See-saw with Pacific Northwest
The Pacific oscillation is a pattern of variation in ocean water temperatures. Researchers found that if they compared the cool phases and the warm phases of the Pacific oscillation to salmon returns in Alaska and the Pacific Northwest, a correlation jumps out.
“Nathan Mantua and his colleagues were the first to show that adult salmon catches in the Northeast Pacific were correlated with the Pacific Decadal Oscillation (Mantua et al. 1997). They noted that in the Pacific Northwest, the cool (Pacific oscillation) years of 1947–1976 coincided with high returns of chinook (king) and coho (silver) salmon to Oregon rivers. Conversely, during the warm (Pacific oscillation) cycle that followed (1977–1998), salmon numbers declined steadily,” the science center reported.
When the king returns to Oregon rivers went up, Alaska returns dipped. When the Pacific oscillation cycled into a warmer phase, both trends responded: Oregon returns went down, Alaska trends went up, and more than one state fisheries biologist was heard to mumble, “Thank you global warming.”
Now, despite global warming, the Pacific oscillation is sliding back into a cool phase, which is not a good thing for Alaska. When the Pacific oscillation slipped briefly back into the cold zone in the late 1990s, the state’s most valuable return of salmon — Bristol Bay sockeyes — went temporarily bust. Given the Pacific oscillation track record, some officials are already starting to worry that the worst thing about the bad king returns this year might not be the low number of kings but the possibility this is a harbinger of what is about to happen to many Alaska salmon runs.
There are precedents. Failures of salmon runs in the late 1800s led missionary Sheldon Jackson to lobby Congress for help in transplanting reindeer to the north to feed Alaska residents. The state was then home to fewer than 65,000 people — about two thirds the number now living in the Fairbanks North Star Borough. Fishing techniques were primitive.

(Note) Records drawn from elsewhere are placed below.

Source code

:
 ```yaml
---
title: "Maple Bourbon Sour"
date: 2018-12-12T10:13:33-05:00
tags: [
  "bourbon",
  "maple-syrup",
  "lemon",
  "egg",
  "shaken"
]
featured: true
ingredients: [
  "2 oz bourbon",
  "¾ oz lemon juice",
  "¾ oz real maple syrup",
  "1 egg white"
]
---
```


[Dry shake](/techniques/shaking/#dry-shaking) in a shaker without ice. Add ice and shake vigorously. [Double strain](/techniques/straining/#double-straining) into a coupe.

It is hard to believe man was having a huge impact on the resource at the time, and yet there were few fish.
In his pleas to Congress for aid, Jackson included a September 1896 letter from a missionary in Unalakleet named Alex Karlsen.

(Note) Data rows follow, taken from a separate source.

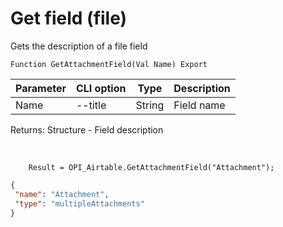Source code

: ﻿---
sidebar_position: 5
---

# Get field (file)
 Gets the description of a file field



`Function GetAttachmentField(Val Name) Export`

  | Parameter | CLI option | Type | Description |
  |-|-|-|-|
  | Name | --title | String | Field name |

  
  Returns:  Structure - Field description

<br/>




```bsl title="Code example"
    Result = OPI_Airtable.GetAttachmentField("Attachment");
```
 



```json title="Result"
{
 "name": "Attachment",
 "type": "multipleAttachments"
}
```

“You know, Doctor, that Unalaklik (now Unalakleet) is quite a large village, and the people here, as in most places elsewhere in the country, are depending on fish, seal and meat of land animals,” Karlsen wrote. “Among land animals, the deer (caribou) is the most important, but these are now nearly extinct in this part of the country, and belong to the time past. Even the seal is not so plentiful as in former years. After deer commenced to be scarce, the people hunted the seal more than before; consequently, the seal is getting less numerous, too. Fish is therefore the most reliable food for these people. Some years the run of fish is very small … Very few fish have been caught during the whole season, which is close to its end. It is no wonder then that the people around us anxiously ask, ‘What shall we eat next winter?’ They are coming to us, thinking that we are able to read this riddle.”
Karlsen had no answer. More than 100 years later, there’s still no answer. Sometimes the fish do not come back simply because the fish do not always come back. Alaska has grown far more sophisticated than it was in Sheldon’s day, and yet the riddle remains.